If you are at all familiar with spondylolisthesis you know that it generally occurs at the lumbosacral junction (located in the lower back) and is the displacement (most often forward slipping) of a vertebra in relation to the vertebrae that is beneath it. This can cause great spinal instability and can cause a slight discomfort in some while causing incapacitation pain in others. There are cases where spondylolisthesis can be managed without invasive procedure but in most instances, surgery is required. In surgery the affected area of the spine is stabilized and there is decompression.

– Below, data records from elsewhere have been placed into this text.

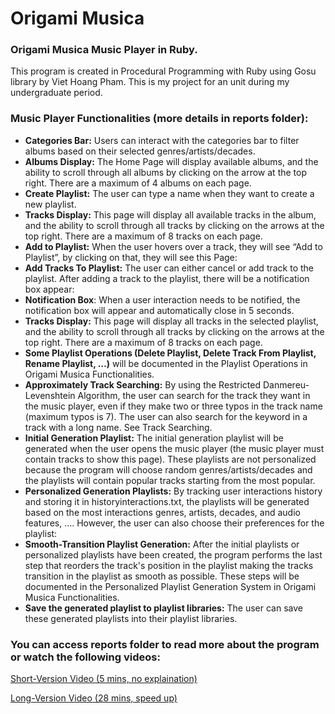 # Origami Musica
### Origami Musica Music Player in Ruby.
This program is created in Procedural Programming with Ruby using Gosu library by Viet Hoang Pham. This is my project for an unit during my undergraduate period. 

### Music Player Functionalities (more details in reports folder):
-	**Categories Bar:** Users can interact with the categories bar to filter albums based on their selected genres/artists/decades.
-	**Albums Display:** The Home Page will display available albums, and the ability to scroll through all albums by clicking on the arrow at the top right. There are a maximum of 4 albums on each page.
-	**Create Playlist:** The user can type a name when they want to create a new playlist.
-	**Tracks Display:** This page will display all available tracks in the album, and the ability to scroll through all tracks by clicking on the arrows at the top right. There are a maximum of 8 tracks on each page.
-	**Add to Playlist:** When the user hovers over a track, they will see “Add to Playlist”, by clicking on that, they will see this Page:
-	**Add Tracks To Playlist:** The user can either cancel or add track to the playlist. After adding a track to the playlist, there will be a notification box appear:
-	**Notification Box**: When a user interaction needs to be notified, the notification box will appear and automatically close in 5 seconds.
-	**Tracks Display:** This page will display all tracks in the selected playlist, and the ability to scroll through all tracks by clicking on the arrows at the top right. There are a maximum of 8 tracks on each page.
-	**Some Playlist Operations (Delete Playlist, Delete Track From Playlist, Rename Playlist, …)** will be documented in the Playlist Operations in Origami Musica Functionalities.
-	**Approximately Track Searching:** By using the Restricted Danmereu-Levenshtein Algorithm, the user can search for the track they want in the music player, even if they make two or three typos in the track name (maximum typos is 7). The user can also search for the keyword in a track with a long name. See Track Searching.
-	**Initial Generation Playlist:** The initial generation playlist will be generated when the user opens the music player (the music player must contain tracks to show this page). These playlists are not personalized because the program will choose random genres/artists/decades and the playlists will contain popular tracks starting from the most popular.
-	**Personalized Generation Playlists:** By tracking user interactions history and storing it in historyinteractions.txt, the playlists will be generated based on the most interactions genres, artists, decades, and audio features, …. However, the user can also choose their preferences for the playlist: 
-	**Smooth-Transition Playlist Generation:** After the initial playlists or personalized playlists have been created, the program performs the last step that reorders the track's position in the playlist making the tracks transition in the playlist as smooth as possible. These steps will be documented in the Personalized Playlist Generation System in Origami Musica Functionalities.
-	**Save the generated playlist to playlist libraries:** The user can save these generated playlists into their playlist libraries.

### You can access reports folder to read more about the program or watch the following videos:
[Short-Version Video (5 mins, no explaination)](https://drive.google.com/file/d/18P8v_e14zT99Q7gjewNO5JHIDiBcdO9n/view?usp=drive_link)

[Long-Version Video (28 mins, speed up)](https://drive.google.com/file/d/1DnxV169BNHJivuwf03-nTw7p60VXRCmz/view?usp=drive_link)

Spondylolisthesis is often noticed with changes or an increase in neck stiffness and can even be indicated in the tightening of hamstrings. Usually when a person is affected by spondylolisthesis they may appear to be leaning forward as the condition can directly affect posture. If the condition is a bit more extreme, walking can be affected with a waddle taking the place of one’s natural stride. When the hamstring suffers from a tightening and pain there is little leg support and so the pelvis takes over in a rotating fashion as it attempts to decrease hamstring operation.

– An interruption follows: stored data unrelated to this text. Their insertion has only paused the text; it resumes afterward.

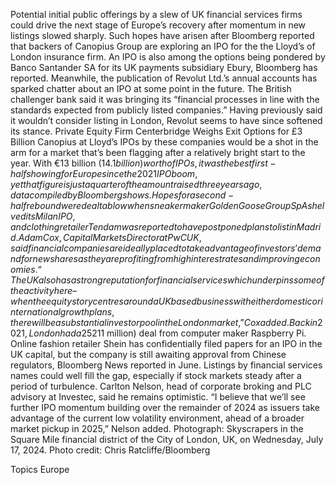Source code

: Potential initial public offerings by a slew of UK financial services firms could drive the next stage of Europe’s recovery after momentum in new listings slowed sharply.
Such hopes have arisen after Bloomberg reported that backers of Canopius Group are exploring an IPO for the the Lloyd’s of London insurance firm. An IPO is also among the options being pondered by Banco Santander SA for its UK payments subsidiary Ebury, Bloomberg has reported.
Meanwhile, the publication of Revolut Ltd.’s annual accounts has sparked chatter about an IPO at some point in the future. The British challenger bank said it was bringing its “financial processes in line with the standards expected from publicly listed companies.” Having previously said it wouldn’t consider listing in London, Revolut seems to have since softened its stance.
Private Equity Firm Centerbridge Weighs Exit Options for £3 Billion Canopius at Lloyd’s
IPOs by these companies would be a shot in the arm for a market that’s been flagging after a relatively bright start to the year. With €13 billion ($14.1 billion) worth of IPOs, it was the best first-half showing for Europe since the 2021 IPO boom, yet that figure is just a quarter of the amount raised three years ago, data compiled by Bloomberg shows.
Hopes for a second-half rebound were dealt a blow when sneaker maker Golden Goose Group SpA shelved its Milan IPO, and clothing retailer Tendam was reported to have postponed plans to list in Madrid.
Adam Cox, Capital Markets Director at PwC UK, said financial companies are ideally placed to take advantage of investors’ demand for new shares as they are profiting from high interest rates and improving economies.
“The UK also has a strong reputation for financial services which underpins some of the activity here – when the equity story centres around a UK based business with either domestic or international growth plans, there will be a substantial investor pool in the London market,” Cox added.
Back in 2021, London had a 25% share of the European IPO market — the largest of any city — but this year, its only notable new listing was a £166 million ($211 million) deal from computer maker Raspberry Pi. Online fashion retailer Shein has confidentially filed papers for an IPO in the UK capital, but the company is still awaiting approval from Chinese regulators, Bloomberg News reported in June.
Listings by financial services names could well fill the gap, especially if stock markets steady after a period of turbulence. Carlton Nelson, head of corporate broking and PLC advisory at Investec, said he remains optimistic.
“I believe that we’ll see further IPO momentum building over the remainder of 2024 as issuers take advantage of the current low volatility environment, ahead of a broader market pickup in 2025,” Nelson added.
Photograph: Skyscrapers in the Square Mile financial district of the City of London, UK, on Wednesday, July 17, 2024. Photo credit: Chris Ratcliffe/Bloomberg

Topics
Europe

Spondylolisthesis can cause sufferers to experience a pain in the lower back that can be accompanied by intermittent shoots of pain traveling down the into the back, thigh, lower leg and buttocks. Sitting and attempting to stand from a sitting position may be difficult and painful along with coughing and sneezing. There are sufferers who have reported numbness or tingling as part of their symptoms as well. If a sufferer is active they may notice a feeling of slipping in the back when they are upright and mobile. Reducing activity can eliminate the slipping feeling and may cause less pain to the affected area. Rest can reduce inflammation which can result in a reduction of pain.

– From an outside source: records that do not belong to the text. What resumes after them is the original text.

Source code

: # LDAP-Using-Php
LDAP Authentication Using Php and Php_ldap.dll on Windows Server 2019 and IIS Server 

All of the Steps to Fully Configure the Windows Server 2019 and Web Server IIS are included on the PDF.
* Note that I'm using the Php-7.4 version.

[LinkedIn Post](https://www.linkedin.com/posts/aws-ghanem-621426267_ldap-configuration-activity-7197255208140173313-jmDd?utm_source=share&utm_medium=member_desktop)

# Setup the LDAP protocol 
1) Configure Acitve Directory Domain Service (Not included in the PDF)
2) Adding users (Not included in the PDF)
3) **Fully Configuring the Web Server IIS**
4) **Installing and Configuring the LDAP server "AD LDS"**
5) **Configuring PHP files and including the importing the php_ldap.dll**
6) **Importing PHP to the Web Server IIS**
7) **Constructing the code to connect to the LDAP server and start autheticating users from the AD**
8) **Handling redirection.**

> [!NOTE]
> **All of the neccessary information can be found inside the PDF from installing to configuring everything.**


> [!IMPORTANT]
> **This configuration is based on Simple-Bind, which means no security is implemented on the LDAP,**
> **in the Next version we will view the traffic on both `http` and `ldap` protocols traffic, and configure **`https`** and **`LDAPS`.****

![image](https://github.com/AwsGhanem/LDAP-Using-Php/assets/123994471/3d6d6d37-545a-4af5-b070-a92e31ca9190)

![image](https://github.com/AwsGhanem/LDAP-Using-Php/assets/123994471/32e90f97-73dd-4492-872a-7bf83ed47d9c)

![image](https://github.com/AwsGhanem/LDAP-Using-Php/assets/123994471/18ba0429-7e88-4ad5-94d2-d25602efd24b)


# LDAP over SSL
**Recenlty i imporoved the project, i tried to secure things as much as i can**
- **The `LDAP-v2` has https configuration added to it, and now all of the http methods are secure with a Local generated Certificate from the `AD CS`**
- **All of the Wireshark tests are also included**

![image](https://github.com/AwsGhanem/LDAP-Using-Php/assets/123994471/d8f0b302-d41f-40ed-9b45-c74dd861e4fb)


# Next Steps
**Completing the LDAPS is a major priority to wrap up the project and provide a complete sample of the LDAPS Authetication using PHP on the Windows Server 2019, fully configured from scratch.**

Surgery for spondylolisthesis is only really considered after about 6 weeks of trying to rectify the ailment with non-invasive procedures. Keep in mind that there are many associated health problems that may occur as a result of this surgery. Spinal fusion is often the surgical procedure of choice for this condition. This procedures fuses two or more vertebrae together often using metal implants, secured to the vertebrae until new bone grows between them. Bone for spinal fusion is taken from a bone bank or the patient’s pelvic area.
There are cases when spinal fusion is necessary for the stabilizing of the spine but keep in mind that this procedure is extremely invasive and can offer added discomfort in some instances. Be sure to exhaust all alternative possibilities. Risk associated with this surgery include failure of the process, pain at the bone graft site or graft rejection, deep blood clots that could potentially lead to pulmonary embolism, breakage of metal implants, nerve injury, and infection.
There are many factors to take into account when considering a procedure of this magnitude. Please be sure to consult with your physician (and seek a second opinion) before agreeing to this option.